La norma prevede poi una serie di circostanze aggravanti che importano l’applicazione della pena della reclusione da quattro anni e sei mesi a venti anni e della multa da 1.032 euro a 3.098 euro; tra queste rientra l’aver commesso la violenza o minaccia con armi o da più persone riunite.

L’ omicidio e il tentato omicidio

Al contempo l’art. 575 c.p. dispone che chiunque cagiona la morte di qualcuno è punito con la reclusione non inferiore ad anni ventuno. La pena è diminuita da un terzo a due terzi nel caso in cui l’autore, pur avendo compiuto atti idonei diretti in modo non equivoco alla commissione del delitto, non sia riuscito nel suo intento di cagionare la norma; ciò è previsto dall’art. 56 c.p.

Ve anche detto che, nel caso di specie, qualora il ragazzo sia sottoposto a processo e giudicato colpevole, si applicherà l’istituto del reato continuato di cui all’art. 81, il quale consiste nell’applicazione della pena prevista per il delitto più grave, aumentata sino al triplo, ogniqualvolta l’autore compia più reati tutti in esecuzione di un medesimo disegno criminoso, proprio come avvenuto in questo caso.

Rapina certamente si, ma tentato omicidio è troppo

Non conoscendo gli atti di indagine e gli esiti delle sommarie informazioni raccolte dagli investigatori, è possibile soltanto fornire un’analisi superficiale da un punto di vista giuridico, che tenga conto solo di quanto emerso dalla cronaca a dai racconti di terze persone.
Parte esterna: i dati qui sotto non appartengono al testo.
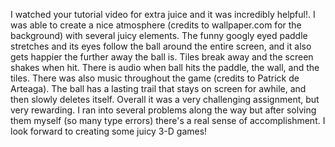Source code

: I watched your tutorial video for extra juice and it was incredibly helpful!. I was able to create a nice atmosphere (credits to wallpaper.com for the background) with several juicy elements. The funny googly eyed paddle stretches and its eyes follow the ball around the entire screen, and it also gets happier the further away the ball is. Tiles break away and the screen shakes when hit. There is audio when ball hits the paddle, the wall, and the tiles. There was also music throughout the game (credits to Patrick de Arteaga). The ball has a lasting trail that stays on screen for awhile, and then slowly deletes itself. Overall it was a very challenging assignment, but very rewarding. I ran into several problems along the way but after solving them myself (so many type errors) there's a real sense of accomplishment. I look forward to creating some juicy 3-D games!          
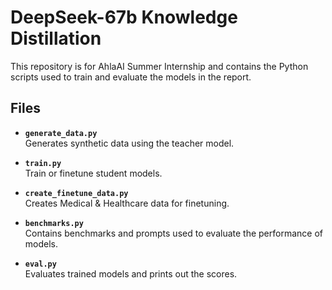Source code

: # DeepSeek-67b Knowledge Distillation

This repository is for AhlaAI Summer Internship and contains the Python scripts used to train and evaluate the models in the report.

## Files

- **`generate_data.py`**  
  Generates synthetic data using the teacher model.

- **`train.py`**  
  Train or finetune student models.

- **`create_finetune_data.py`**  
  Creates Medical & Healthcare data for finetuning.

- **`benchmarks.py`**  
  Contains benchmarks and prompts used to evaluate the performance of models. 

- **`eval.py`**  
  Evaluates trained models and prints out the scores.
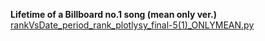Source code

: **Lifetime of a Billboard no.1 song (mean only ver.)**
[rankVsDate_period_rank_plotlysy_final-5(1)_ONLYMEAN.py](rankVsDate_period_rank_plotlysy_final-5(1)_ONLYMEAN.py)
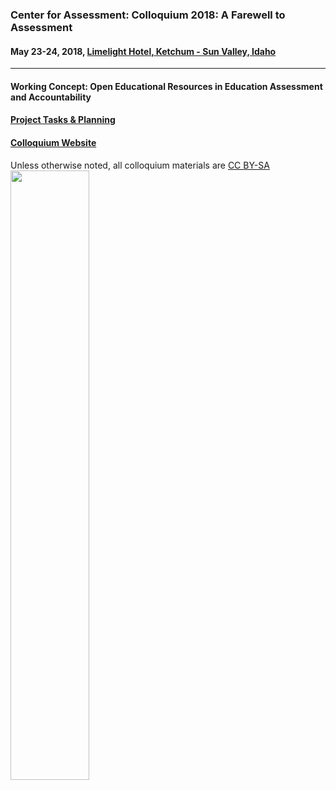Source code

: ### Center for Assessment: Colloquium 2018: A Farewell to Assessment
#### May 23-24, 2018, [Limelight Hotel, Ketchum - Sun Valley, Idaho](https://www.limelighthotels.com/ketchum)

---

#### Working Concept: Open Educational Resources in Education Assessment and Accountability
#### [Project Tasks & Planning](https://github.com/orgs/CenterForAssessment/projects/2)
#### [Colloquium Website](https://centerforassessment.github.io/Colloquium_2018/)

Unless otherwise noted, all colloquium materials are [CC BY-SA](https://github.com/CenterForAssessment/Colloquium_2018/blob/master/LICENSE.md) <img src="https://centerforassessment.github.io/Colloquium_2018/public/CC-BY-SA.svg" style="width: 50%;" />
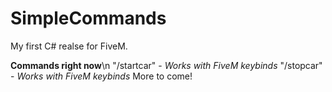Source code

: # SimpleCommands
My first C# realse for FiveM.

**Commands right now**\n
"/startcar" - *Works with FiveM keybinds*
"/stopcar" - *Works with FiveM keybinds*
More to come!
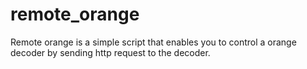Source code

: # remote_orange
Remote orange is a simple script that enables you to control a orange decoder by sending http request to the decoder.
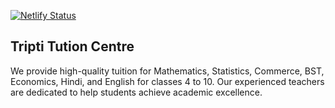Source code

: [![Netlify Status](https://api.netlify.com/api/v1/badges/00a47b86-c869-40f4-9321-b1c01d361fab/deploy-status)](https://app.netlify.com/sites/triptiedu/deploys)
## Tripti Tution Centre
We provide high-quality tuition for Mathematics, Statistics, Commerce, BST, Economics, Hindi, and English for classes 4 to 10. Our experienced teachers are dedicated to help students achieve academic excellence.
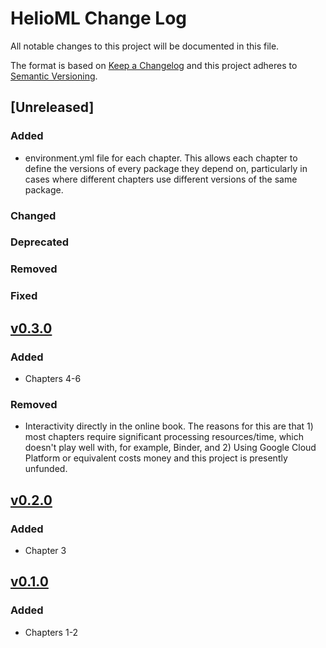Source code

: # HelioML Change Log

All notable changes to this project will be documented in this file.

The format is based on [Keep a Changelog](http://keepachangelog.com/) and this project adheres to [Semantic Versioning](http://semver.org/).

## [Unreleased]

### Added
* environment.yml file for each chapter. This allows each chapter to define the versions of every package they depend on, particularly in cases where different chapters use different versions of the same package. 

### Changed

### Deprecated

### Removed

### Fixed

## [v0.3.0](https://github.com/HelioML/HelioML/releases/tag/v0.3.0)

### Added 
* Chapters 4-6

### Removed
* Interactivity directly in the online book. The reasons for this are that 1) most chapters require significant processing resources/time, which doesn't play well with, for example, Binder, and 2) Using Google Cloud Platform or equivalent costs money and this project is presently unfunded.

## [v0.2.0](https://github.com/HelioML/HelioML/releases/tag/v0.2.0)

### Added
* Chapter 3

## [v0.1.0](https://github.com/HelioML/HelioML/releases/tag/v0.1.0)

### Added
* Chapters 1-2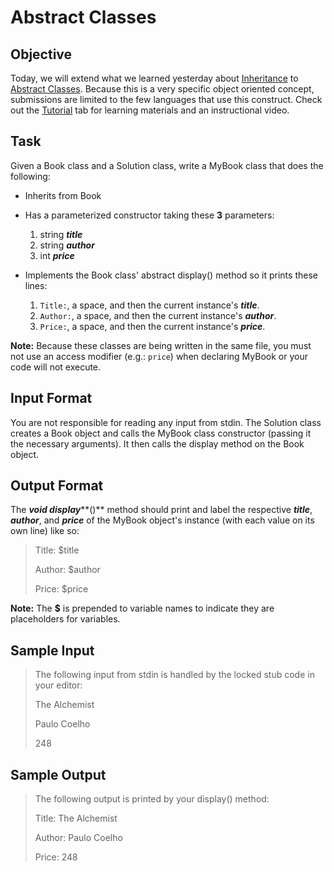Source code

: # Abstract Classes

## Objective 
Today, we will extend what we learned yesterday about [Inheritance](https://docs.oracle.com/javase/tutorial/java/IandI/subclasses.html) to [Abstract Classes](https://docs.oracle.com/javase/tutorial/java/IandI/abstract.html). Because this is a very specific object oriented concept, submissions are limited to the few languages that use this construct. Check out the [Tutorial](https://www.hackerrank.com/challenges/30-abstract-classes/tutorial) tab for learning materials and an instructional video.

## Task 
Given a Book class and a Solution class, write a MyBook class that does the following:

* Inherits from Book
* Has a parameterized constructor taking these **3** parameters:
    1. string ***title***
    2. string ***author***
    3. int ***price***

* Implements the Book class' abstract display() method so it prints these  lines:
    1. `Title:`, a space, and then the current instance's ***title***.
    2. `Author:`, a space, and then the current instance's ***author***.
    3. `Price:`, a space, and then the current instance's ***price***.

**Note:** Because these classes are being written in the same file, you must not use an access modifier (e.g.: `price`) when declaring MyBook or your code will not execute.

## Input Format
You are not responsible for reading any input from stdin. The Solution class creates a Book object and calls the MyBook class constructor (passing it the necessary arguments). It then calls the display method on the Book object.

## Output Format
The ***void display*****()** method should print and label the respective ***title***, ***author***, and ***price*** of the MyBook object's instance (with each value on its own line) like so:

> Title: $title
>
> Author: $author
>
> Price: $price

**Note:** The **$** is prepended to variable names to indicate they are placeholders for variables.

## Sample Input
> The following input from stdin is handled by the locked stub code in your editor:
>
> The Alchemist
>
> Paulo Coelho
>
> 248

## Sample Output
> The following output is printed by your display() method:
>
> Title: The Alchemist
>
> Author: Paulo Coelho
>
> Price: 248
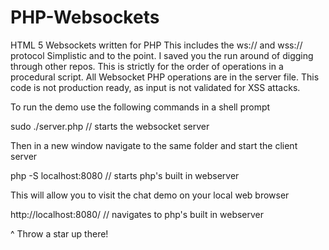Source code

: # PHP-Websockets
HTML 5 Websockets written for PHP
This includes the ws:// and wss:// protocol 
Simplistic and to the point. I saved you the run around 
of digging through other repos. This is strictly for the 
order of operations in a procedural script. All Websocket PHP
operations are in the server file. This code is not production 
ready, as input is not validated for XSS attacks. 

To run the demo use the following commands in a shell prompt 

   sudo ./server.php  // starts the websocket server

Then in a new window navigate to the same folder and start the client server

   php -S localhost:8080  // starts php's built in webserver 

This will allow you to visit the chat demo on your local web browser

http://localhost:8080/    // navigates to php's built in webserver

^ Throw a star up there!
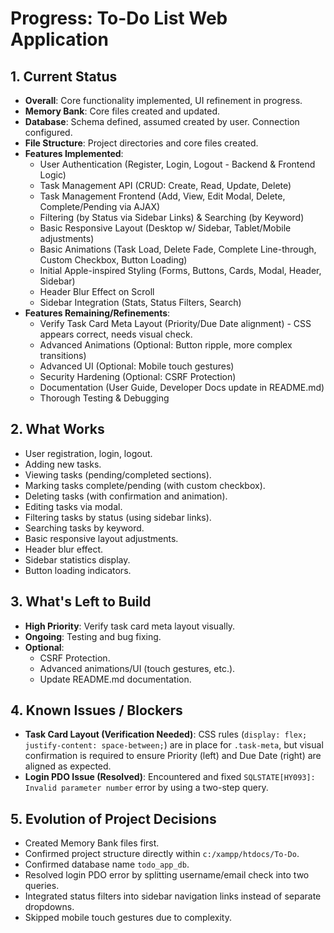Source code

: # Progress: To-Do List Web Application

## 1. Current Status
- **Overall**: Core functionality implemented, UI refinement in progress.
- **Memory Bank**: Core files created and updated.
- **Database**: Schema defined, assumed created by user. Connection configured.
- **File Structure**: Project directories and core files created.
- **Features Implemented**:
    - User Authentication (Register, Login, Logout - Backend & Frontend Logic)
    - Task Management API (CRUD: Create, Read, Update, Delete)
    - Task Management Frontend (Add, View, Edit Modal, Delete, Complete/Pending via AJAX)
    - Filtering (by Status via Sidebar Links) & Searching (by Keyword)
    - Basic Responsive Layout (Desktop w/ Sidebar, Tablet/Mobile adjustments)
    - Basic Animations (Task Load, Delete Fade, Complete Line-through, Custom Checkbox, Button Loading)
    - Initial Apple-inspired Styling (Forms, Buttons, Cards, Modal, Header, Sidebar)
    - Header Blur Effect on Scroll
    - Sidebar Integration (Stats, Status Filters, Search)
- **Features Remaining/Refinements**:
    - Verify Task Card Meta Layout (Priority/Due Date alignment) - CSS appears correct, needs visual check.
    - Advanced Animations (Optional: Button ripple, more complex transitions)
    - Advanced UI (Optional: Mobile touch gestures)
    - Security Hardening (Optional: CSRF Protection)
    - Documentation (User Guide, Developer Docs update in README.md)
    - Thorough Testing & Debugging

## 2. What Works
- User registration, login, logout.
- Adding new tasks.
- Viewing tasks (pending/completed sections).
- Marking tasks complete/pending (with custom checkbox).
- Deleting tasks (with confirmation and animation).
- Editing tasks via modal.
- Filtering tasks by status (using sidebar links).
- Searching tasks by keyword.
- Basic responsive layout adjustments.
- Header blur effect.
- Sidebar statistics display.
- Button loading indicators.

## 3. What's Left to Build
- **High Priority**: Verify task card meta layout visually.
- **Ongoing**: Testing and bug fixing.
- **Optional**:
    - CSRF Protection.
    - Advanced animations/UI (touch gestures, etc.).
    - Update README.md documentation.
## 4. Known Issues / Blockers
- **Task Card Layout (Verification Needed)**: CSS rules (`display: flex; justify-content: space-between;`) are in place for `.task-meta`, but visual confirmation is required to ensure Priority (left) and Due Date (right) are aligned as expected.
- **Login PDO Issue (Resolved)**: Encountered and fixed `SQLSTATE[HY093]: Invalid parameter number` error by using a two-step query.

## 5. Evolution of Project Decisions
- Created Memory Bank files first.
- Confirmed project structure directly within `c:/xampp/htdocs/To-Do`.
- Confirmed database name `todo_app_db`.
- Resolved login PDO error by splitting username/email check into two queries.
- Integrated status filters into sidebar navigation links instead of separate dropdowns.
- Skipped mobile touch gestures due to complexity.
Su tali basi, è possibile osservare come le accuse mosse all’unico dei due giovani fermato dagli agenti di polizia siano forse troppo pesanti rispetto all’accaduto. Non si discute la contestazione della rapina aggravata, essendo perfettamente sussumibile l’episodio nelle previsioni di cui all’art. 628 c.p., tuttavia meno comprensibile sembra l’incolpazione per tentato omicidio.

Ci deve essere l’intenzione di uccidere

Affinché si possa effettuare una simile contestazione è necessario provare che l’intento dell’autore fosse quello di uccidere e non semplicemente assicurarsi il bottino della rapina; è cioè necessario un elemento soggettivo ulteriore rispetto a quanto connesso al reato di rapina.

Non sappiamo se sia stato così e se la Procura riuscirà a provare l’intento omicida nel corso del processo, ma da ciò che appare, vista anche la giovane età del fermato, sembrerebbe che lo scopo principale della condotta fosse quello di impossessarsi di una somma di denaro, anche utilizzando la violenza, come è tipico della rapina, e non quello di uccidere la vittima.

Non è azzardato ipotizzare che nel corso della colluttazione vi sia stata una reazione eccessiva e l’uso del coltello con il solo scopo di provocare delle lesioni che mettessero “fuori gioco” la vittima e consentissero di portare via il denaro. Voler uccidere è un’altra cosa.